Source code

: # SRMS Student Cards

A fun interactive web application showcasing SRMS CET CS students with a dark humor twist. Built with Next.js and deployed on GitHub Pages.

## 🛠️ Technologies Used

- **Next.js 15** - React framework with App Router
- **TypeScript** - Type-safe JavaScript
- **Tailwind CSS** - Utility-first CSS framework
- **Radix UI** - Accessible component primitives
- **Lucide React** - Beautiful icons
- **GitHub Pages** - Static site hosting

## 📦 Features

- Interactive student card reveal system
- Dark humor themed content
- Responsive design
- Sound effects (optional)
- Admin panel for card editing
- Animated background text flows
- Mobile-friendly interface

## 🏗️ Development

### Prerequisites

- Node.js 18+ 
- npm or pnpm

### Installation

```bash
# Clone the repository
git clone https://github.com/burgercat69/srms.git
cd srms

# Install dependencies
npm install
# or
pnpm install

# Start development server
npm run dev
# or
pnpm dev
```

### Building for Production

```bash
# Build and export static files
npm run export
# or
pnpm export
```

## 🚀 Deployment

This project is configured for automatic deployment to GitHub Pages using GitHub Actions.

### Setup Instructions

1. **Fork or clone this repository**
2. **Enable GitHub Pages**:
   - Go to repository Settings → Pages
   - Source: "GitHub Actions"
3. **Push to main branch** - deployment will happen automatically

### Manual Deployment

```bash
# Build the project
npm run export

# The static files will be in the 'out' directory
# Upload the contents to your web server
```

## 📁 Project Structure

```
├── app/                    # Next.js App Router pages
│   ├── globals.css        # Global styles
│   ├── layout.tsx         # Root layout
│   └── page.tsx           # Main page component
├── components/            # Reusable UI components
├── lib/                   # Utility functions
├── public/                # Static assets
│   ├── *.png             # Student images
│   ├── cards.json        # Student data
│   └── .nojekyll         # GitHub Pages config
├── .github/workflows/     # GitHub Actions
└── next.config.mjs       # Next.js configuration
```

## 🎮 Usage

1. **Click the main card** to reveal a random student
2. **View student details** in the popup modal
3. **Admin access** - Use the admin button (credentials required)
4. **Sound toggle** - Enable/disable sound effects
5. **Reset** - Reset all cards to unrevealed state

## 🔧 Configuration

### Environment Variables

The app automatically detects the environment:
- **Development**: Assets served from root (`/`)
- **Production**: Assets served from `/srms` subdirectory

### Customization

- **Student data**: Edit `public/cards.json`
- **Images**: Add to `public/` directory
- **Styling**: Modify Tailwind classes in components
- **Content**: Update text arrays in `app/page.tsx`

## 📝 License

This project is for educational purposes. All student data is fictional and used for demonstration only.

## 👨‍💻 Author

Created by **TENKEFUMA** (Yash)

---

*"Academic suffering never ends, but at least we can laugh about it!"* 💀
........
Give again, word for word, every line from the one holding "This project is for" to the end of the data.

**RESPONSE AREA**:
This project is for educational purposes. All student data is fictional and used for demonstration only.

## 👨‍💻 Author

Created by **TENKEFUMA** (Yash)

---

*"Academic suffering never ends, but at least we can laugh about it!"* 💀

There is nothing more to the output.